It’s the time of year when people start making plans for the time to come. At Minkowski we see this first hand as the questions for help in developing strategic plans increases at the end of each year leading into the next year (maybe it’s just a coincidence that this coincides with making New Year’s resolutions). However, a strategy is never set in stone. You never make a strategic plan to lock it up in a drawer never to look at again (although I expect this happens a lot). For us strategy is dialogue: a multi-dimensional, dynamic and context-dependent process of creating meaning for an organization. It is something that should be ongoing as the context of any business is always changing.
Culture eats strategy for breakfast
It’s an often quoted phrase of Peter Drucker, illustrating that even though your plans can be great, if you don’t pay attention to the company culture, any plan will fail. It always reminds me of another great quote (from Mark Twain among many people that this is attributed to): “in theory there is no difference between theory and practice. But, in practice, there is.” Why do I mention these two quotes: because it illustrates that ‘a plan’ should be something fluid. Your strategy never sits in a vacuum (unless it really disappeared in that drawer) and it should always be adapted to the culture of the company on an ongoing basis. It should always be adapted to the practice it runs into. That’s why we see strategic planning more as a process of creating meaning: it tells everyone in the organization what it is that they’re working towards. A good strategy is rather a conversation starter than it is the conclusion of a long planning process. If it is the latter, then by the time everyone is in the know, it is already old again (and it should be adapted again).
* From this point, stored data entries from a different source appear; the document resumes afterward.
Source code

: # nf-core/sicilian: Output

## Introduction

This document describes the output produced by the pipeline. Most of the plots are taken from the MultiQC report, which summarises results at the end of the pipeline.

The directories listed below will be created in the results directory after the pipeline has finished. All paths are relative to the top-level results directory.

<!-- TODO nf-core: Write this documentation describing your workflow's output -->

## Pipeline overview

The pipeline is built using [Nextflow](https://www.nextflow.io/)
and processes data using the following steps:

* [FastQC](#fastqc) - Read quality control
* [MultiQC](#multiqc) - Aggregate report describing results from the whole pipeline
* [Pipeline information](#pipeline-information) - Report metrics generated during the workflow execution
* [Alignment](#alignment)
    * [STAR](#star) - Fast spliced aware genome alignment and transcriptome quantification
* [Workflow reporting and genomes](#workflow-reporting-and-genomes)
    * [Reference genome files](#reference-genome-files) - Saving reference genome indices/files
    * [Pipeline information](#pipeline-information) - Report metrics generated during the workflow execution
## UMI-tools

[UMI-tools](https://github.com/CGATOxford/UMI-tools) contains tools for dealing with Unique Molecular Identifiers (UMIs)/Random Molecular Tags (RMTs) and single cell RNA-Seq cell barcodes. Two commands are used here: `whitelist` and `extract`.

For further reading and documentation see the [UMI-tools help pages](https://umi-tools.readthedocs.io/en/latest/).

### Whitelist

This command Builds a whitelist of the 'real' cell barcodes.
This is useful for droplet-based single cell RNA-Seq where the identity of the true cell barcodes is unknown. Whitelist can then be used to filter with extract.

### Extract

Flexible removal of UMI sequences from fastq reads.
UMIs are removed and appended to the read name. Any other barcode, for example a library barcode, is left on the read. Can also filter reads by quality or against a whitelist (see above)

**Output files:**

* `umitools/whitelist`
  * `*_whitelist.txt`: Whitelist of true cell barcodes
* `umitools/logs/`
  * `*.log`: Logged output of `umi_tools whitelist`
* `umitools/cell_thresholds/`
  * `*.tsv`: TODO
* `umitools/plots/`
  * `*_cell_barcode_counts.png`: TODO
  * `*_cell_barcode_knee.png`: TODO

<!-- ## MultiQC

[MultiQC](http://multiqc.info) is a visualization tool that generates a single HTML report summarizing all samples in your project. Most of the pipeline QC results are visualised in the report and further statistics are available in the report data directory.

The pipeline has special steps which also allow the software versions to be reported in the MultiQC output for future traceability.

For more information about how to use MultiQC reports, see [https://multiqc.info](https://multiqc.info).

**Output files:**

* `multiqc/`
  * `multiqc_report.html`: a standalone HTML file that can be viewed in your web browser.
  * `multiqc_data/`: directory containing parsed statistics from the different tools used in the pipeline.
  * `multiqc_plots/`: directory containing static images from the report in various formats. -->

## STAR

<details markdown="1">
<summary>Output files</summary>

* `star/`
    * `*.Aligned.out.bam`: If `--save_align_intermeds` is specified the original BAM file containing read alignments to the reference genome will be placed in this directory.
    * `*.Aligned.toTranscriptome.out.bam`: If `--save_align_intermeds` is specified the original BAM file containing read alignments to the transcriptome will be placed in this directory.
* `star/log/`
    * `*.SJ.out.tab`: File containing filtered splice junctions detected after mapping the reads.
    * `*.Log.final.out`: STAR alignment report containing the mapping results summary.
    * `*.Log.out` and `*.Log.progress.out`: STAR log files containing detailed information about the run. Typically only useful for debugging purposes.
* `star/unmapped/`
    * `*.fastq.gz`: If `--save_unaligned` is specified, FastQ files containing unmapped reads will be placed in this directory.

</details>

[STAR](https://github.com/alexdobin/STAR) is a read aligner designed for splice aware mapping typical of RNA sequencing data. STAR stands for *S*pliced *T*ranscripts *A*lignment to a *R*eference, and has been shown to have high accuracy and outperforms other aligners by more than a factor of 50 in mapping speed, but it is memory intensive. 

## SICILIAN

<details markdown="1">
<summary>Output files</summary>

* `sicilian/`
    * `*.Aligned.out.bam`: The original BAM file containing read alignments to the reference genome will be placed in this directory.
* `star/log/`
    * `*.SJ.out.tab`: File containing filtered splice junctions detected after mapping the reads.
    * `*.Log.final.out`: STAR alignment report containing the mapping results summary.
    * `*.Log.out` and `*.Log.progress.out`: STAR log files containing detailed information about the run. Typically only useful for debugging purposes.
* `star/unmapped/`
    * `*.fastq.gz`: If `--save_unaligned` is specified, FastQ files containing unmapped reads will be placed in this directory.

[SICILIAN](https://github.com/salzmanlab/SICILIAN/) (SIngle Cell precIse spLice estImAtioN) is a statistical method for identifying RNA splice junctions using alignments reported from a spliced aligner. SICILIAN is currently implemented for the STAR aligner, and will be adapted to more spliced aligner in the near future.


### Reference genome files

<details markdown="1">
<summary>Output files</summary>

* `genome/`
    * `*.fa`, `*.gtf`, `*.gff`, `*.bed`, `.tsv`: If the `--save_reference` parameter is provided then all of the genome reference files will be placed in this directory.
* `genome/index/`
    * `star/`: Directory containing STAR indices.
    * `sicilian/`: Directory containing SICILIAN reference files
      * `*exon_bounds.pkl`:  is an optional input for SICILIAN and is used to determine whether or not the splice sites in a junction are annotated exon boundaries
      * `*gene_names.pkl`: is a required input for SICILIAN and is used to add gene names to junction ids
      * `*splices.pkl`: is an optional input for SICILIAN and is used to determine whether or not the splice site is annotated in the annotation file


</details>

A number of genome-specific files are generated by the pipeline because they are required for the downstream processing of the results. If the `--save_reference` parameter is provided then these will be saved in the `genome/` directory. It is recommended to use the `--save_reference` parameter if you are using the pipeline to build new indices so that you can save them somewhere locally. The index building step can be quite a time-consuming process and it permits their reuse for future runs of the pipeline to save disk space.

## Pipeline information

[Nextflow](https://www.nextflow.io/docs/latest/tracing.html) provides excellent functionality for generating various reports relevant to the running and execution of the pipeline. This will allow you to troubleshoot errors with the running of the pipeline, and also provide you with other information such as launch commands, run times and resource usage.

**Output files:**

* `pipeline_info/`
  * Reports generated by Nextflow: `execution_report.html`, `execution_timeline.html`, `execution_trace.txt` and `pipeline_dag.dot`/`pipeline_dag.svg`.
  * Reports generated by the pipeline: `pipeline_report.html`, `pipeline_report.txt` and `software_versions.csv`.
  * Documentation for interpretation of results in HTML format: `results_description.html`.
Facilitating an ongoing process: turning ‘strategy’ into a verb
So, ‘strategy’ is an ongoing process. We should begin to see the word ‘strategy’ as a verb as you should always be working it. The strategic consultant is then someone who facilitates the dialogue about the direction the company is taking. We believe that this is something that anyone can do or can learn to do (and preferably someone inside your company). We apply principles of design thinking to strategy, so that you are able to use your strategy as a framework for making decisions, having conversations, continuously adapting and iterating it. If you approach strategy like this, it becomes an effective tool for change and transformation from within and not a nice document that is lying around somewhere.
Perhaps you might even succeed in rephrasing Drucker’s quote to “strategy = culture (and vice versa)”.